I remember it well, but it happened 66 years ago. At that time, no one thought that the Cuban Revolution, in a few years, would deny its reason for being. At that time, no one spoke of Marxism, or of the Soviet Union, or of Yankee imperialism, or of the Communist Party, or used words like the proletariat, surplus value, means of production and others that would take the stands by storm months later. The revolutionaries were patriots, they were democrats, and only the few involved in the old regime dared to insinuate what was clearly not true. “Fidel is not a communist; those are lies from the Batista followers,” was the general consensus.

And what about the Cubans in political prison who refuse to emigrate, who despite the falsifications of history dare to think of a better future?

Then, fairly quickly, came the threats, imprisonment and even the shooting of several of the heroes who accompanied Fidel on that triumphal march. Later, there were confiscations, not only of the large landowners and foreign firms, but of practically all the property in the country, including the social centers for Galicians and Asturians — the emigrants from Spain — their schools and clinics, although neither the Galicians nor the Asturians were allies of Batista, nor of the Americans.

Then the shortages and rationing would begin. We were told that it was a temporary and emergency measure in 1961. Then the State production company Acopio would begin and the guajiros sentenced to prison for selling a chicken, a pound of rice, or the milk from their cows to someone else. Later, the so-called UMAP camps (Military Units to Aid Production), where thousands of Cubans ended up without cause or trial: the young people with long hair, Jehovah’s Witnesses, gays and some Catholic militants who, over the years, would become bishops.

In the balance of more than six decades, one should include perhaps two million Cubans who left for other countries with a simple suitcase or even less. And the rafters who disappeared in the Straits of Florida trying to escape, those killed in wars and “internationalist” missions in Angola, Ethiopia, Grenada, the Golan Heights, the Congo, Bolivia and other Latin American countries. And the Cubans killed and wounded in Ukraine, who like the North Korean contingent today serve in Vladimir Putin’s army.

The terrible year that has just ended is also part of the indispensable balance of Cuban reality, of political prisoners, blackouts, shortages, epidemics, hurricanes, thousands of families who have spent years in emergency shelters waiting for the construction of the promised homes while five-star hotels are being built for foreigners.

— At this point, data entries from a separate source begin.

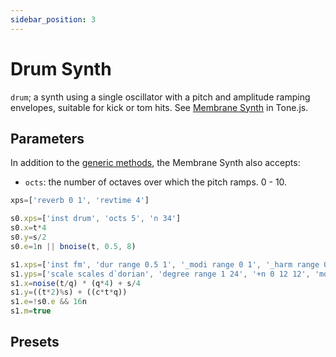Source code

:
 ```yaml
---
sidebar_position: 3
---
```

# Drum Synth
`drum`; a synth using a single oscillator with a pitch and amplitude ramping envelopes, suitable for kick or tom hits. See [Membrane Synth](https://tonejs.github.io/docs/14.7.77/MembraneSynth) in Tone.js.

## Parameters
In addition to the [generic methods](/docs/docs/instruments/), the Membrane Synth also accepts:
* `octs`: the number of octaves over which the pitch ramps. 0 - 10.

```js
xps=['reverb 0 1', 'revtime 4']

s0.xps=['inst drum', 'octs 5', 'n 34']
s0.x=t*4
s0.y=s/2
s0.e=1n || bnoise(t, 0.5, 8)

s1.xps=['inst fm', 'dur range 0.5 1', '_modi range 0 1', '_harm range 0.5 2 0.25']
s1.yps=['scale scales d`dorian', 'degree range 1 24', '+n 0 12 12', 'moda range 0 1.5', 'cut 1']
s1.x=noise(t/q) * (q*4) + s/4
s1.y=((t*2)%s) + ((c*t*q))
s1.e=!s0.e && 16n
s1.m=true
```

## Presets
<!-- TODO -->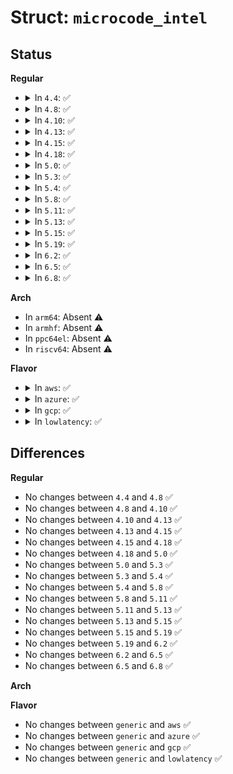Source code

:# Struct: <code>microcode_intel</code>

## Status
<b>Regular</b>
<ul>
<li>
<details>
<summary>In <code>4.4</code>: ✅</summary>

```c
struct microcode_intel {
    struct microcode_header_intel hdr;
    unsigned int bits[0];
};
```
</details>
</li>
<li>
<details>
<summary>In <code>4.8</code>: ✅</summary>

```c
struct microcode_intel {
    struct microcode_header_intel hdr;
    unsigned int bits[0];
};
```
</details>
</li>
<li>
<details>
<summary>In <code>4.10</code>: ✅</summary>

```c
struct microcode_intel {
    struct microcode_header_intel hdr;
    unsigned int bits[0];
};
```
</details>
</li>
<li>
<details>
<summary>In <code>4.13</code>: ✅</summary>

```c
struct microcode_intel {
    struct microcode_header_intel hdr;
    unsigned int bits[0];
};
```
</details>
</li>
<li>
<details>
<summary>In <code>4.15</code>: ✅</summary>

```c
struct microcode_intel {
    struct microcode_header_intel hdr;
    unsigned int bits[0];
};
```
</details>
</li>
<li>
<details>
<summary>In <code>4.18</code>: ✅</summary>

```c
struct microcode_intel {
    struct microcode_header_intel hdr;
    unsigned int bits[0];
};
```
</details>
</li>
<li>
<details>
<summary>In <code>5.0</code>: ✅</summary>

```c
struct microcode_intel {
    struct microcode_header_intel hdr;
    unsigned int bits[0];
};
```
</details>
</li>
<li>
<details>
<summary>In <code>5.3</code>: ✅</summary>

```c
struct microcode_intel {
    struct microcode_header_intel hdr;
    unsigned int bits[0];
};
```
</details>
</li>
<li>
<details>
<summary>In <code>5.4</code>: ✅</summary>

```c
struct microcode_intel {
    struct microcode_header_intel hdr;
    unsigned int bits[0];
};
```
</details>
</li>
<li>
<details>
<summary>In <code>5.8</code>: ✅</summary>

```c
struct microcode_intel {
    struct microcode_header_intel hdr;
    unsigned int bits[0];
};
```
</details>
</li>
<li>
<details>
<summary>In <code>5.11</code>: ✅</summary>

```c
struct microcode_intel {
    struct microcode_header_intel hdr;
    unsigned int bits[0];
};
```
</details>
</li>
<li>
<details>
<summary>In <code>5.13</code>: ✅</summary>

```c
struct microcode_intel {
    struct microcode_header_intel hdr;
    unsigned int bits[0];
};
```
</details>
</li>
<li>
<details>
<summary>In <code>5.15</code>: ✅</summary>

```c
struct microcode_intel {
    struct microcode_header_intel hdr;
    unsigned int bits[0];
};
```
</details>
</li>
<li>
<details>
<summary>In <code>5.19</code>: ✅</summary>

```c
struct microcode_intel {
    struct microcode_header_intel hdr;
    unsigned int bits[0];
};
```
</details>
</li>
<li>
<details>
<summary>In <code>6.2</code>: ✅</summary>

```c
struct microcode_intel {
    struct microcode_header_intel hdr;
    unsigned int bits[0];
};
```
</details>
</li>
<li>
<details>
<summary>In <code>6.5</code>: ✅</summary>

```c
struct microcode_intel {
    struct microcode_header_intel hdr;
    unsigned int bits[0];
};
```
</details>
</li>
<li>
<details>
<summary>In <code>6.8</code>: ✅</summary>

```c
struct microcode_intel {
    struct microcode_header_intel hdr;
    unsigned int bits[0];
};
```
</details>
</li>
</ul>
<b>Arch</b>
<ul>
<li>
In <code>arm64</code>: Absent ⚠️
</li>
<li>
In <code>armhf</code>: Absent ⚠️
</li>
<li>
In <code>ppc64el</code>: Absent ⚠️
</li>
<li>
In <code>riscv64</code>: Absent ⚠️
</li>
</ul>
<b>Flavor</b>
<ul>
<li>
<details>
<summary>In <code>aws</code>: ✅</summary>

```c
struct microcode_intel {
    struct microcode_header_intel hdr;
    unsigned int bits[0];
};
```
</details>
</li>
<li>
<details>
<summary>In <code>azure</code>: ✅</summary>

```c
struct microcode_intel {
    struct microcode_header_intel hdr;
    unsigned int bits[0];
};
```
</details>
</li>
<li>
<details>
<summary>In <code>gcp</code>: ✅</summary>

```c
struct microcode_intel {
    struct microcode_header_intel hdr;
    unsigned int bits[0];
};
```
</details>
</li>
<li>
<details>
<summary>In <code>lowlatency</code>: ✅</summary>

```c
struct microcode_intel {
    struct microcode_header_intel hdr;
    unsigned int bits[0];
};
```
</details>
</li>
</ul>

## Differences
<b>Regular</b>
<ul>
<li>
No changes between <code>4.4</code> and <code>4.8</code> ✅
</li>
<li>
No changes between <code>4.8</code> and <code>4.10</code> ✅
</li>
<li>
No changes between <code>4.10</code> and <code>4.13</code> ✅
</li>
<li>
No changes between <code>4.13</code> and <code>4.15</code> ✅
</li>
<li>
No changes between <code>4.15</code> and <code>4.18</code> ✅
</li>
<li>
No changes between <code>4.18</code> and <code>5.0</code> ✅
</li>
<li>
No changes between <code>5.0</code> and <code>5.3</code> ✅
</li>
<li>
No changes between <code>5.3</code> and <code>5.4</code> ✅
</li>
<li>
No changes between <code>5.4</code> and <code>5.8</code> ✅
</li>
<li>
No changes between <code>5.8</code> and <code>5.11</code> ✅
</li>
<li>
No changes between <code>5.11</code> and <code>5.13</code> ✅
</li>
<li>
No changes between <code>5.13</code> and <code>5.15</code> ✅
</li>
<li>
No changes between <code>5.15</code> and <code>5.19</code> ✅
</li>
<li>
No changes between <code>5.19</code> and <code>6.2</code> ✅
</li>
<li>
No changes between <code>6.2</code> and <code>6.5</code> ✅
</li>
<li>
No changes between <code>6.5</code> and <code>6.8</code> ✅
</li>
</ul>
<b>Arch</b>
<ul>
</ul>
<b>Flavor</b>
<ul>
<li>
No changes between <code>generic</code> and <code>aws</code> ✅
</li>
<li>
No changes between <code>generic</code> and <code>azure</code> ✅
</li>
<li>
No changes between <code>generic</code> and <code>gcp</code> ✅
</li>
<li>
No changes between <code>generic</code> and <code>lowlatency</code> ✅
</li>
</ul>
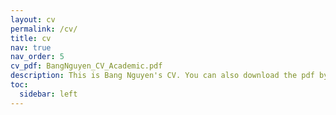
 ```yaml
---
layout: cv
permalink: /cv/
title: cv
nav: true
nav_order: 5
cv_pdf: BangNguyen_CV_Academic.pdf
description: This is Bang Nguyen's CV. You can also download the pdf by clicking the top pdf download button.
toc:
  sidebar: left
---
```

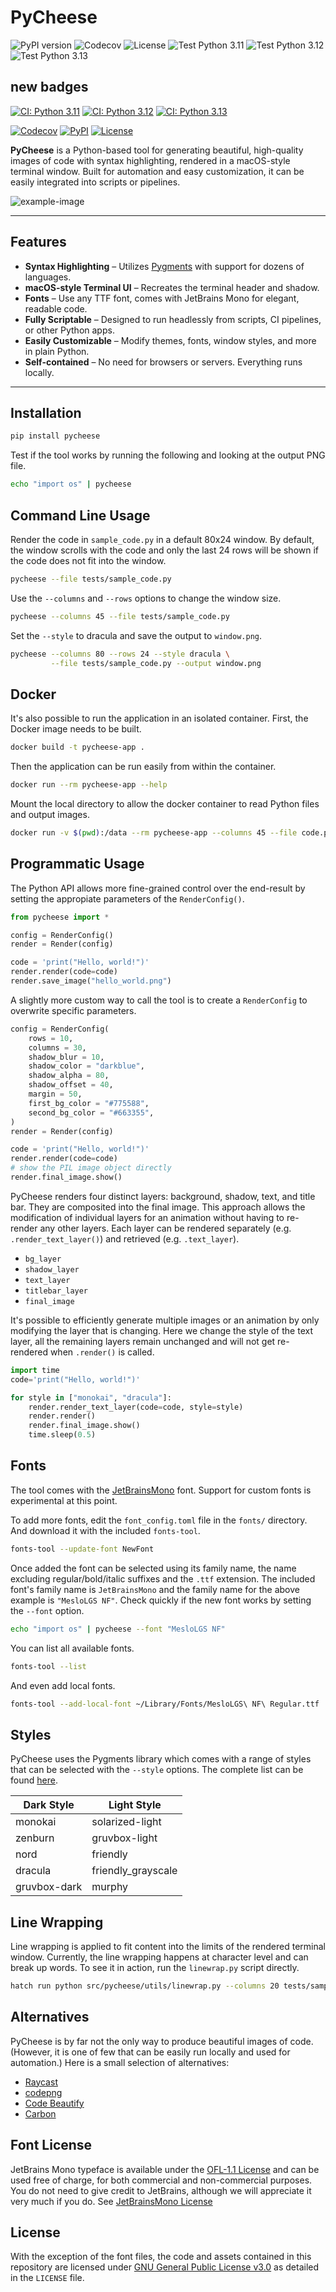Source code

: # PyCheese

![PyPI version](https://img.shields.io/pypi/v/pycheese?style=flat-square)
![Codecov](https://img.shields.io/codecov/c/github/krautlabs/test?style=flat-square)
![License](https://img.shields.io/github/license/krautlabs/test?style=flat-square)
![Test Python 3.11](https://github.com/krautlabs/test/actions/workflows/test-python-3.11.yml/badge.svg?style=flat-square)
![Test Python 3.12](https://github.com/krautlabs/test/actions/workflows/test-python-3.12.yml/badge.svg?style=flat-square)
![Test Python 3.13](https://github.com/krautlabs/test/actions/workflows/test-python-3.13.yml/badge.svg?style=flat-square)

## new badges

[![CI: Python 3.11](https://img.shields.io/github/actions/workflow/status/krautlabs/test/test-python-3.11.yml?logo=githubactions&label=Test%203.11&logoColor=white&color=4169E1)](https://github.com/krautlabs/test/actions/workflows/test-python-3.11.yml)
[![CI: Python 3.12](https://img.shields.io/github/actions/workflow/status/krautlabs/test/test-python-3.12.yml?logo=githubactions&label=Test%203.12&logoColor=white&color=4169E1)](https://github.com/krautlabs/test/actions/workflows/test-python-3.12.yml)
[![CI: Python 3.13](https://img.shields.io/github/actions/workflow/status/krautlabs/test/test-python-3.13.yml?logo=githubactions&label=Test%203.13&logoColor=white&color=4169E1)](https://github.com/krautlabs/test/actions/workflows/test-python-3.13.yml)

[![Codecov](https://img.shields.io/codecov/c/github/krautlabs/test?logo=codecov&logoColor=white&label=Coverage&color=5D4ED3)](https://app.codecov.io/gh/krautlabs/test)
[![PyPI](https://img.shields.io/pypi/v/pycheese?logo=pypi&logoColor=white&label=PyPI&color=7934C5)](https://pypi.org/project/pycheese/)
[![License](https://img.shields.io/github/license/krautlabs/test?logo=opensourceinitiative&logoColor=white&label=License&color=8A2BE2)](https://github.com/krautlabs/test/blob/main/LICENSE)

**PyCheese** is a Python-based tool for generating beautiful, high-quality images of code with syntax highlighting, rendered in a macOS-style terminal window. Built for automation and easy customization, it can be easily integrated into scripts or pipelines.

![example-image](docs/hero_image.png)

---

## Features

- **Syntax Highlighting** – Utilizes [Pygments](https://pygments.org) with support for dozens of languages.
- **macOS-style Terminal UI** – Recreates the terminal header and shadow.
- **Fonts** – Use any TTF font, comes with JetBrains Mono for elegant, readable code.
- **Fully Scriptable** – Designed to run headlessly from scripts, CI pipelines, or other Python apps.
- **Easily Customizable** – Modify themes, fonts, window styles, and more in plain Python.
- **Self-contained** – No need for browsers or servers. Everything runs locally.

---


## Installation

```bash
pip install pycheese
```

Test if the tool works by running the following and looking at the output PNG file.

```bash
echo "import os" | pycheese
```


## Command Line Usage

Render the code in `sample_code.py` in a default 80x24 window. By default, the window scrolls with the code and only the last 24 rows will be shown if the code does not fit into the window.

```bash
pycheese --file tests/sample_code.py
```

Use the `--columns` and `--rows` options to change the window size.

```bash
pycheese --columns 45 --file tests/sample_code.py
```

Set the `--style` to dracula and save the output to `window.png`.

```bash
pycheese --columns 80 --rows 24 --style dracula \
         --file tests/sample_code.py --output window.png
```


## Docker

It's also possible to run the application in an isolated container. First, the Docker image needs to be built.

```bash
docker build -t pycheese-app .
```

Then the application can be run easily from within the container.

```bash
docker run --rm pycheese-app --help
```

Mount the local directory to allow the docker container to read Python files and output images.

```bash
docker run -v $(pwd):/data --rm pycheese-app --columns 45 --file code.py --output out.png
```


## Programmatic Usage

The Python API allows more fine-grained control over the end-result by setting the appropiate parameters of the `RenderConfig()`.

```python
from pycheese import *

config = RenderConfig()
render = Render(config)

code = 'print("Hello, world!")'
render.render(code=code)
render.save_image("hello_world.png")
```

A slightly more custom way to call the tool is to create a `RenderConfig` to overwrite specific parameters.

```python
config = RenderConfig(
    rows = 10,
    columns = 30,
    shadow_blur = 10,
    shadow_color = "darkblue",
    shadow_alpha = 80,
    shadow_offset = 40,
    margin = 50,
    first_bg_color = "#775588",
    second_bg_color = "#663355",
)
render = Render(config)

code = 'print("Hello, world!")'
render.render(code=code)
# show the PIL image object directly
render.final_image.show()
```

PyCheese renders four distinct layers: background, shadow, text, and title bar. They are composited into the final image. This approach allows the modification of individual layers for an animation without having to re-render any other layers. Each layer can be rendered separately (e.g. `.render_text_layer()`) and retrieved (e.g. `.text_layer`).

- `bg_layer`
- `shadow_layer`
- `text_layer`
- `titlebar_layer`
- `final_image`

It's possible to efficiently generate multiple images or an animation by only modifying the layer that is changing. Here we change the style of the text layer, all the remaining layers remain unchanged and will not get re-rendered when `.render()` is called.

```python
import time
code='print("Hello, world!")'

for style in ["monokai", "dracula"]:
    render.render_text_layer(code=code, style=style)
    render.render()
    render.final_image.show()
    time.sleep(0.5)
```

## Fonts

The tool comes with the [JetBrainsMono](https://github.com/JetBrains/JetBrainsMono) font. Support for custom fonts is experimental at this point.

To add more fonts, edit the `font_config.toml` file in the `fonts/` directory. And download it with the included `fonts-tool`.

```bash
fonts-tool --update-font NewFont
```

Once added the font can be selected using its family name, the name excluding regular/bold/italic suffixes and the `.ttf` extension. The included font's family name is `JetBrainsMono` and the family name for the above example is `"MesloLGS NF"`. Check quickly if the new font works by setting the `--font` option.

```bash
echo "import os" | pycheese --font "MesloLGS NF"
```


You can list all available fonts.

```bash
fonts-tool --list
```

And even add local fonts.

```bash
fonts-tool --add-local-font ~/Library/Fonts/MesloLGS\ NF\ Regular.ttf
```


## Styles

PyCheese uses the Pygments library which comes with a range of styles that can be selected with the `--style` options. The complete list can be found [here](https://pygments.org/styles/).

| Dark Style   | Light Style        |
|--------------|--------------------|
| monokai      | solarized-light    |
| zenburn      | gruvbox-light      |
| nord         | friendly           |
| dracula      | friendly_grayscale |
| gruvbox-dark | murphy             |


## Line Wrapping

Line wrapping is applied to fit content into the limits of the rendered terminal window. Currently, the line wrapping happens at character level and can break up words. To see it in action, run the `linewrap.py` script directly.

```bash
hatch run python src/pycheese/utils/linewrap.py --columns 20 tests/sample_code.py
```


## Alternatives

PyCheese is by far not the only way to produce beautiful images of code. (However, it is one of few that can be easily run locally and used for automation.) Here is a small selection of alternatives:

- [Raycast](https://www.ray.so/)
- [codepng](https://www.codepng.app/)
- [Code Beautify](https://codebeautify.org/)
- [Carbon](https://carbon.now.sh)


## Font License

JetBrains Mono typeface is available under the [OFL-1.1 License](https://github.com/JetBrains/JetBrainsMono/blob/master/OFL.txt) and can be used free of charge, for both commercial and non-commercial purposes. You do not need to give credit to JetBrains, although we will appreciate it very much if you do. See [JetBrainsMono License](https://github.com/JetBrains/JetBrainsMono?tab=readme-ov-file#license)


## License

With the exception of the font files, the code and assets contained in this repository are licensed under [GNU General Public License v3.0](https://www.gnu.org/licenses/gpl-3.0.txt) as detailed in the `LICENSE` file.
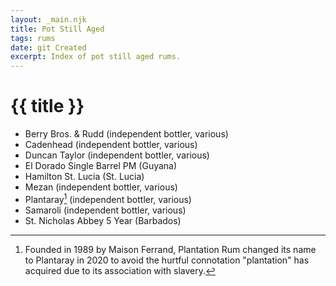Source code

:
 ```yaml
---
layout: _main.njk
title: Pot Still Aged
tags: rums
date: git Created
excerpt: Index of pot still aged rums.
---
```

<!-- markdownlint-disable MD025 -->
# {{ title }}
<!-- markdownlint-enable MD025 -->

<div class="index col-2">

* Berry Bros. & Rudd (independent bottler, various)
* Cadenhead (independent bottler, various)
* Duncan Taylor (independent bottler, various)
* El Dorado Single Barrel PM (Guyana)
* Hamilton St. Lucia (St. Lucia)
* Mezan (independent bottler, various)
* Plantaray[^1] (independent bottler, various)
* Samaroli (independent bottler, various)
* St. Nicholas Abbey 5 Year (Barbados)

</div>

[^1]: Founded in 1989 by Maison Ferrand, Plantation Rum changed its name to Plantaray in <time datetime="2020">2020</time> to avoid the hurtful connotation "plantation" has acquired due to its association with slavery.
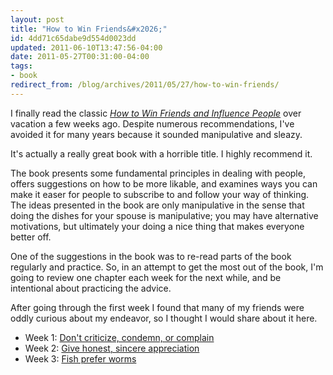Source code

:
 ```yaml
---
layout: post
title: "How to Win Friends&#x2026;"
id: 4dd71c65dabe9d554d0023dd
updated: 2011-06-10T13:47:56-04:00
date: 2011-05-27T00:31:00-04:00
tags:
- book
redirect_from: /blog/archives/2011/05/27/how-to-win-friends/
---
```


I finally read the classic [*How to Win Friends and Influence People*](http://www.amazon.com/gp/product/1439167346/ref=as_li_qf_sp_asin_tl?ie=UTF8&tag=opensoulorg0d-20&linkCode=as2&camp=217145&creative=399353&creativeASIN=1439167346) over vacation a few weeks ago. Despite numerous recommendations, I've avoided it for many years because it sounded manipulative and sleazy.

It's actually a really great book with a horrible title. I highly recommend it.

The book presents some fundamental principles in dealing with people, offers suggestions on how to be more likable, and examines ways you can make it easer for people to subscribe to and follow your way of thinking. The ideas presented in the book are only manipulative in the sense that doing the dishes for your spouse is manipulative; you may have alternative motivations, but ultimately your doing a nice thing that makes everyone better off.

One of the suggestions in the book was to re-read parts of the book regularly and practice. So, in an attempt to get the most out of the book, I'm going to review one chapter each week for the next while, and be intentional about practicing the advice.

After going through the first week I found that many of my friends were oddly curious about my endeavor, so I thought I would share about it here.

-   Week 1: [Don't criticize, condemn, or complain](/blog/archives/2011/05/27/dont-criticize-condemn-or-complain/)
-   Week 2: [Give honest, sincere appreciation](http://opensoul.org/blog/archives/2011/06/02/give-honest-sincere-appreciation/)
-   Week 3: [Fish prefer worms](http://opensoul.org/blog/archives/2011/06/10/fish-prefer-worms/)
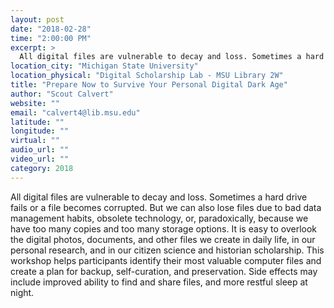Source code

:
 ```yaml
---
layout: post
date: "2018-02-28"
time: "2:00:00 PM"
excerpt: >
  All digital files are vulnerable to decay and loss. Sometimes a hard drive fails or a file becomes corrupted. But we can also lose files due...
location_city: "Michigan State University"
location_physical: "Digital Scholarship Lab - MSU Library 2W"
title: "Prepare Now to Survive Your Personal Digital Dark Age"
author: "Scout Calvert"
website: ""
email: "calvert4@lib.msu.edu"
latitude: ""
longitude: ""
virtual: ""
audio_url: ""
video_url: ""
category: 2018
---
```


All digital files are vulnerable to decay and loss. Sometimes a hard drive fails or a file becomes corrupted. But we can also lose files due to bad data management habits, obsolete technology, or, paradoxically, because we have too many copies and too many storage options. It is easy to overlook the digital photos, documents, and other files we create in daily life, in our personal research, and in our citizen science and historian scholarship. This workshop helps participants identify their most valuable computer files and create a plan for backup, self-curation, and preservation. Side effects may include improved ability to find and share files, and more restful sleep at night.
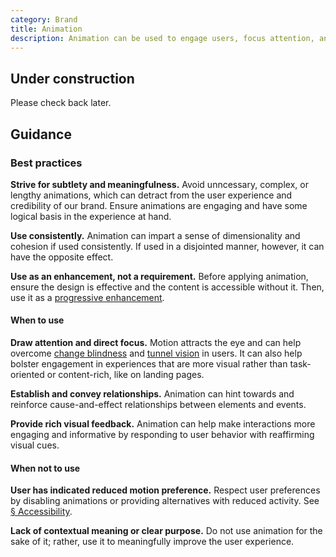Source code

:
 ```yaml
---
category: Brand
title: Animation
description: Animation can be used to engage users, focus attention, and enrich experiences with expression and depth. Used improperly, however, it can undermine the user experience or brand integrity.
---
```


<tcds-icon icon="error" style="--tcds-icon-size: 5rem; color: var(--tcds-color-red)"></tcds-icon>

## Under construction
Please check back later.

## Guidance
### Best practices
**Strive for subtlety and meaningfulness.** Avoid unncessary, complex, or lengthy animations, which can detract from the user experience and credibility of our brand. Ensure animations are engaging and have some logical basis in the experience at hand.

**Use consistently.** Animation can impart a sense of dimensionality and cohesion if used consistently. If used in a disjointed manner, however, it can have the opposite effect.

**Use as an enhancement, not a requirement.** Before applying animation, ensure the design is effective and the content is accessible without it. Then, use it as a [progressive enhancement](https://www.smashingmagazine.com/2009/04/progressive-enhancement-what-it-is-and-how-to-use-it/ "Progressive Enhancement: What It Is, And How To Use It? — Smashing Magazine").

#### When to use
**Draw attention and direct focus.** Motion attracts the eye and can help overcome [change blindness](https://www.nngroup.com/articles/change-blindness-definition/ "Change Blindness in UX — Nielsen Norman Group") and [tunnel vision](https://www.nngroup.com/articles/tunnel-vision-and-selective-attention/) in users. It can also help bolster engagement in experiences that are more visual rather than task-oriented or content-rich, like on landing pages.

**Establish and convey relationships.** Animation can hint towards and reinforce cause-and-effect relationships between elements and events.

**Provide rich visual feedback.** Animation can help make interactions more engaging and informative by responding to user behavior with reaffirming visual cues.

#### When not to use
**User has indicated reduced motion preference.** Respect user preferences by disabling animations or providing alternatives with reduced activity. See [&sect; Accessibility](#accessibility).

**Lack of contextual meaning or clear purpose.** Do not use animation for the sake of it; rather, use it to meaningfully improve the user experience.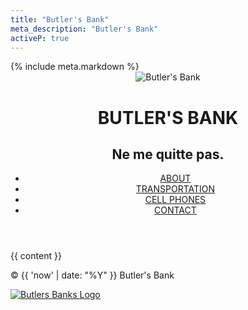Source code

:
 ```yaml
---
title: "Butler's Bank"
meta_description: "Butler's Bank"
activeP: true
---
```

<!DOCTYPE html>
<html>
  <head>
    <meta charset="utf-8">
    <title>{{ page.title }}</title>
    {% include meta.markdown %}
    <link rel="stylesheet" href="{{ '/assets/css/normalize.css' | relative_url }}">
    <link rel="stylesheet" href="{{ '/assets/css/main.css' | relative_url }}">
    <link rel="stylesheet" href="{{ '/assets/css/responsive.css' | relative_url }}">
    <meta name="viewport" content="width=device-width, initial-scale=1.0">
  </head>
  <body>
    <header style="background:none;border:none;">
      <a href="{{ '/' | relative_url }}" id="logo_home" style="text-decoration:none;">
        <img src="{{ '/assets/images/butlersbank-logo.png' | relative_url }}" alt="Butler's Bank"/>
        <div id="name_home">
          <div id="logo_top"><h1>BUTLER'S BANK</h1></div>
          <h2>Ne me quitte pas.</h2>
        </div>
      </a>
      <div class="clearfix"></div>
      <nav>
        <ul>
          <li><a href="{{ '/about' | relative_url }}" {% if page.activeA %}class="selected"{% endif %}>ABOUT</a></li>
          <li><a href="{{ '/transportation' | relative_url }}" {% if page.activeP %}class="selected"{% endif %}>TRANSPORTATION</a></li>
          <li><a href="{{ '/cell-phones' | relative_url }}" {% if page.activeR %}class="selected"{% endif %}>CELL PHONES</a></li>
          <li><a href="{{ '/contact' | relative_url }}" {% if page.activeC %}class="selected"{% endif %}>CONTACT</a></li>
        </ul>
      </nav>
    </header>
    <div id="wrapper">
      {{ content }}
      <!-- stick footer-->
      <div class="push"></div>
    </div><!--/.wrapper-->
    <footer>
      <p>&copy; {{ 'now' | date: "%Y" }} Butler's Bank</p>
      <a href="{{ '/contact' | relative_url }}"><img src="{{ '/assets/images/butlersbank-logo.png' | relative_url }}" alt="Butlers Banks Logo" class="social-icon"></a>
    </footer>
    <!-- Google tag (gtag.js) -->
    <!-- End Google tag -->
  </body>
</html>
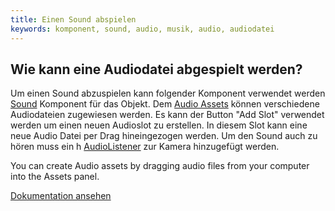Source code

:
 ```yaml
---
title: Einen Sound abspielen
keywords: komponent, sound, audio, musik, audio, audiodatei
---
```


## Wie kann eine Audiodatei abgespielt werden?

Um einen Sound abzuspielen kann folgender Komponent verwendet werden <a href="http://developer.playcanvas.com/en/user-manual/packs/components/sound/" target="_blank">Sound</a> Komponent für das Objekt. Dem <a href="http://developer.playcanvas.com/en/user-manual/assets/audio/" target="_blank">Audio Assets</a> können verschiedene Audiodateien zugewiesen werden. Es kann der Button "Add Slot" verwendet werden um einen neuen Audioslot zu erstellen. In diesem Slot kann eine neue Audio Datei per Drag hineingezogen werden. Um den Sound auch zu hören muss ein h <a href="http://developer.playcanvas.com/en/user-manual/packs/components/audiolistener/" target="_blank">AudioListener</a> zur Kamera hinzugefügt werden.

You can create Audio assets by dragging audio files from your computer into the Assets panel.

<a class="docs" href="http://developer.playcanvas.com/en/tutorials/beginner/basic-audio/" target="_blank">Dokumentation ansehen</a>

And what can be said about the Cubans in political prison who refuse to emigrate, who despite the falsifications of history dare to think of a better future, and in the diaspora around the world, others who try to help them and obtain the solidarity of governments and international organizations.

The future is uncertain, but today the international situation does not favor continuity, neither in Baghdad, nor in Caracas, nor in Havana. Perhaps Karl Marx was not wrong when he said that those who try to stop the march of history are condemned to failure.